■ **Your task**
Reproduce exactly the lines of the material beneath, from the line that contains "currentEvent = info.event;" to the line that contains "tooltip.className = 'event-tooltip';", both included, and no other lines.

[Opening Input records section]

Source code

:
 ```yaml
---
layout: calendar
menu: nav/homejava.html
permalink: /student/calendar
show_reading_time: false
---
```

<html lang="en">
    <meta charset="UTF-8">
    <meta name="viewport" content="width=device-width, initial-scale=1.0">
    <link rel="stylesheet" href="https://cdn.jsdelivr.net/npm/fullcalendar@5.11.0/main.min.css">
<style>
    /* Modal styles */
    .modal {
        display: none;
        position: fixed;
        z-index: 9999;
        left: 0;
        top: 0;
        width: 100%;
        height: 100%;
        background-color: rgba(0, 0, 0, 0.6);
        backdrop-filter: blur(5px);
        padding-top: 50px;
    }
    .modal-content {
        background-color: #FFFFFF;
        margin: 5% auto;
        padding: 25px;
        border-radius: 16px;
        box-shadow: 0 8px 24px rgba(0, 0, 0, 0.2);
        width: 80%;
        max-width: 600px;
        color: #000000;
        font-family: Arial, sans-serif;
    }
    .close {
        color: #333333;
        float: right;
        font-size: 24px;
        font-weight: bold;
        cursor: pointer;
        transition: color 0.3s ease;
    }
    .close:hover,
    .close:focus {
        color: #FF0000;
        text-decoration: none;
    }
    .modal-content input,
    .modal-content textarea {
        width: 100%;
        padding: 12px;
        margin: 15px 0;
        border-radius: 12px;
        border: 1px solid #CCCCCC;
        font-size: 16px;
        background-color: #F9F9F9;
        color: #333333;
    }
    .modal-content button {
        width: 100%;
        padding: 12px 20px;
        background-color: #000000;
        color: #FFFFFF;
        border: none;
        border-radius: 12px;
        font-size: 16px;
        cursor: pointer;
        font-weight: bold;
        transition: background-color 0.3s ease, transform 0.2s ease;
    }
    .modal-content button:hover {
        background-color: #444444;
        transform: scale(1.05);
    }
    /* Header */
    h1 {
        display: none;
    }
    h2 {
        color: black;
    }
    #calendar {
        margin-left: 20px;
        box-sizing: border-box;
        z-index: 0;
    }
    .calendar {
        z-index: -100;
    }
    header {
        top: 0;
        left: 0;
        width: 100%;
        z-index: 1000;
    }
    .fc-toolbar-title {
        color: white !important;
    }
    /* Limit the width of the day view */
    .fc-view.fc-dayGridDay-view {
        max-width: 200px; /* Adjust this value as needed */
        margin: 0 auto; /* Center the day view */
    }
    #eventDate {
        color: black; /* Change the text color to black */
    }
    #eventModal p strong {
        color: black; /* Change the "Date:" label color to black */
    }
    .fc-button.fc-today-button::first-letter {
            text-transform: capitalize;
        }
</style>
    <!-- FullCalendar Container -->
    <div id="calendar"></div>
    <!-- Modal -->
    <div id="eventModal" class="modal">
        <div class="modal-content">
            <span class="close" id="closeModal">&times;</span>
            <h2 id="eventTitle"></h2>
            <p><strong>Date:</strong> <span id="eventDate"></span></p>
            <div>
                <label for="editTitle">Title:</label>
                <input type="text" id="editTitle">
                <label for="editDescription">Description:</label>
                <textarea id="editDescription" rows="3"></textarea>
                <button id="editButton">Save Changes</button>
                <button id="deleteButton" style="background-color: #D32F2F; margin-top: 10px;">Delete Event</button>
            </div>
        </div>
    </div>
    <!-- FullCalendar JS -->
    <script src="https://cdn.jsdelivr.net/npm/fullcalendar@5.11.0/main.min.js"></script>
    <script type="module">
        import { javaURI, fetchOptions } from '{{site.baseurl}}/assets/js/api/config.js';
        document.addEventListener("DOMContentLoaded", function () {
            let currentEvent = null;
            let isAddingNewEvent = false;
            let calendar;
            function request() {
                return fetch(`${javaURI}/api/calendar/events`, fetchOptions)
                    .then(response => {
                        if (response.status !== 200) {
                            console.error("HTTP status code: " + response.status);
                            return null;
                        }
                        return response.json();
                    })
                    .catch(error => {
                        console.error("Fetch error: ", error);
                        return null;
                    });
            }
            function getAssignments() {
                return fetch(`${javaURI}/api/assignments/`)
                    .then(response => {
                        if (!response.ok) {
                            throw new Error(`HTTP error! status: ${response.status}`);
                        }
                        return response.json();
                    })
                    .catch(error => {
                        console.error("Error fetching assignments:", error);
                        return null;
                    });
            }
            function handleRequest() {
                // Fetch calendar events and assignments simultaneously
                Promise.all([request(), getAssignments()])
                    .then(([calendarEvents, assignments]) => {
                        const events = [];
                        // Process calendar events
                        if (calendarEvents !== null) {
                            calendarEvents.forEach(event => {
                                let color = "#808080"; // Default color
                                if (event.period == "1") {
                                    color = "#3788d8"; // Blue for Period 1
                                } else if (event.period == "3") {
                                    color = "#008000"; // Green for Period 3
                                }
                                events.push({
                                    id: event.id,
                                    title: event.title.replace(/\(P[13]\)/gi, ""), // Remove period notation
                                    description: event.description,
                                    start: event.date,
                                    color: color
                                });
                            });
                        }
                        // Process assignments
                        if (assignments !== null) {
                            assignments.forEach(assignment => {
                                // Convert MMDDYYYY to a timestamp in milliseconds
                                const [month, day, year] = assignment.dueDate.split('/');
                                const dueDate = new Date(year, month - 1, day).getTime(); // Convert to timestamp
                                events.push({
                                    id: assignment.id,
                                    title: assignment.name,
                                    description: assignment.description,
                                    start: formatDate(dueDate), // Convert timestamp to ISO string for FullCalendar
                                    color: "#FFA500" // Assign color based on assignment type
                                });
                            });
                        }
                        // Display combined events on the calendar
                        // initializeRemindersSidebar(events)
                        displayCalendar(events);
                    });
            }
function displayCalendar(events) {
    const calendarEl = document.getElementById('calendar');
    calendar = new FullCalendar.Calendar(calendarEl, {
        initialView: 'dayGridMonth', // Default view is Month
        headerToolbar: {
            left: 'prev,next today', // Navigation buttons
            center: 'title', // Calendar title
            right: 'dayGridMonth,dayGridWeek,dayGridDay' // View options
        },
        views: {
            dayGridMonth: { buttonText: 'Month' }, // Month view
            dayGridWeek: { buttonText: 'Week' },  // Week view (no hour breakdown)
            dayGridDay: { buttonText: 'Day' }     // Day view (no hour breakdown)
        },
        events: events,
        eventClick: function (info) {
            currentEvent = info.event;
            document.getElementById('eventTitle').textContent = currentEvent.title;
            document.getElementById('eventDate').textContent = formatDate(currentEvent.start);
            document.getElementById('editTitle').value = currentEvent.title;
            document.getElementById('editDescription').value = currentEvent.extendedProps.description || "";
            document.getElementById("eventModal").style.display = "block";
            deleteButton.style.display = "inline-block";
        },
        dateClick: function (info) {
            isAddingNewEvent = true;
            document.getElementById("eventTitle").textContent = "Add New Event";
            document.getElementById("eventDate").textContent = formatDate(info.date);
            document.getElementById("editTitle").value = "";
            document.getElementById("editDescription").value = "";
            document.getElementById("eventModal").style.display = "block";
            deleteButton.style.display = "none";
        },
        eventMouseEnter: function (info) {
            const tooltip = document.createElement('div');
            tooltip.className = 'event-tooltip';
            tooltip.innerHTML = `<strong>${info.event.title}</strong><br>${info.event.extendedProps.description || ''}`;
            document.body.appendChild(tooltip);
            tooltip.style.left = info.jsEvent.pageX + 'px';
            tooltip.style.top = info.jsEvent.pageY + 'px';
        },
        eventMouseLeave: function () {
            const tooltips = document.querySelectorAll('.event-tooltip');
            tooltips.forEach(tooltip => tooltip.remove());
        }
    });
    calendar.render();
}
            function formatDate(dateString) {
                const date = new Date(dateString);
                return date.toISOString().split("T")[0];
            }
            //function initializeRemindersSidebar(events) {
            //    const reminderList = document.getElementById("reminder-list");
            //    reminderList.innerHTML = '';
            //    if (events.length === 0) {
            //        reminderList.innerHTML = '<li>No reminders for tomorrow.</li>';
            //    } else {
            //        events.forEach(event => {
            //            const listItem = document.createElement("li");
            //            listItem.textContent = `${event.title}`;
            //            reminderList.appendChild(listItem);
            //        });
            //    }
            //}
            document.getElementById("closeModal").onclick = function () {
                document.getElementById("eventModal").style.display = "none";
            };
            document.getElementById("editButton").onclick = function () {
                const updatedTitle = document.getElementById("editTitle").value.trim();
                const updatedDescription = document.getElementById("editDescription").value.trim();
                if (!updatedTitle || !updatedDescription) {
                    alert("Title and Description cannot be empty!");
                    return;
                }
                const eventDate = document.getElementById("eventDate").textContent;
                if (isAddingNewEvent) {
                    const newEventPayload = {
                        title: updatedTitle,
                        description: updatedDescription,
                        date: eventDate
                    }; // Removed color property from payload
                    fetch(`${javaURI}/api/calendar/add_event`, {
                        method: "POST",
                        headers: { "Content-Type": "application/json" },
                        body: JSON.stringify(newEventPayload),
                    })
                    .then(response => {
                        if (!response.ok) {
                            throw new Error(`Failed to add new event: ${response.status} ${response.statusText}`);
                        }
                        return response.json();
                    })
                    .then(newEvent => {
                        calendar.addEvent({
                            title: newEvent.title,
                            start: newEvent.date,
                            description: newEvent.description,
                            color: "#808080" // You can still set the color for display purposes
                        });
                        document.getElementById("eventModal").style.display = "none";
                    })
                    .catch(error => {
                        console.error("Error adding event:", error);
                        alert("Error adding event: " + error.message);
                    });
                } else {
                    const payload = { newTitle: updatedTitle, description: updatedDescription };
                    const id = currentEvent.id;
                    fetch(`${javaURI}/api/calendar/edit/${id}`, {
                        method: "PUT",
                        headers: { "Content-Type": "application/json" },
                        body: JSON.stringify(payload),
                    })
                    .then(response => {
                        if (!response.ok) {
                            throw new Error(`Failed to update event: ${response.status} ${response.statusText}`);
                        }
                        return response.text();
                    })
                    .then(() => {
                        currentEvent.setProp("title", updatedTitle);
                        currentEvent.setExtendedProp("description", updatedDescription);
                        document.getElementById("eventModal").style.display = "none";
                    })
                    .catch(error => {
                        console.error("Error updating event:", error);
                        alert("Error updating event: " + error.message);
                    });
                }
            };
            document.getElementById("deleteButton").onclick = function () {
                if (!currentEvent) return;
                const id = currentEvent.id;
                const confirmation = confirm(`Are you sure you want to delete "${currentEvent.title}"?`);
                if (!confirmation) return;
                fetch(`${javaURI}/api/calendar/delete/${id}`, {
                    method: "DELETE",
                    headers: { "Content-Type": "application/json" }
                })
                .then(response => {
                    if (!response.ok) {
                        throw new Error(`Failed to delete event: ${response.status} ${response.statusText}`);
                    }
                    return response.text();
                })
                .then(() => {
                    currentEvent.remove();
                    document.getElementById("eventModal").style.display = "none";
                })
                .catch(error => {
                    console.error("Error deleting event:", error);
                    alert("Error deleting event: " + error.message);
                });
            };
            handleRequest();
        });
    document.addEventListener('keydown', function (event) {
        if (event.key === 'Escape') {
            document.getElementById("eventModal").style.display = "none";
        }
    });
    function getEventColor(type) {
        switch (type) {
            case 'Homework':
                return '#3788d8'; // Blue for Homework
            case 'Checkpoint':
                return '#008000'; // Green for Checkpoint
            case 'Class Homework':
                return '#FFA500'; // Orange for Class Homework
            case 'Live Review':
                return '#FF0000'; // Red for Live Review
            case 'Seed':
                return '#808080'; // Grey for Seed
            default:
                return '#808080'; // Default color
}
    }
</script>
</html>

[Closing Input records section]

■ **Solution for this problem**
            currentEvent = info.event;
            document.getElementById('eventTitle').textContent = currentEvent.title;
            document.getElementById('eventDate').textContent = formatDate(currentEvent.start);
            document.getElementById('editTitle').value = currentEvent.title;
            document.getElementById('editDescription').value = currentEvent.extendedProps.description || "";
            document.getElementById("eventModal").style.display = "block";
            deleteButton.style.display = "inline-block";
        },
        dateClick: function (info) {
            isAddingNewEvent = true;
            document.getElementById("eventTitle").textContent = "Add New Event";
            document.getElementById("eventDate").textContent = formatDate(info.date);
            document.getElementById("editTitle").value = "";
            document.getElementById("editDescription").value = "";
            document.getElementById("eventModal").style.display = "block";
            deleteButton.style.display = "none";
        },
        eventMouseEnter: function (info) {
            const tooltip = document.createElement('div');
            tooltip.className = 'event-tooltip';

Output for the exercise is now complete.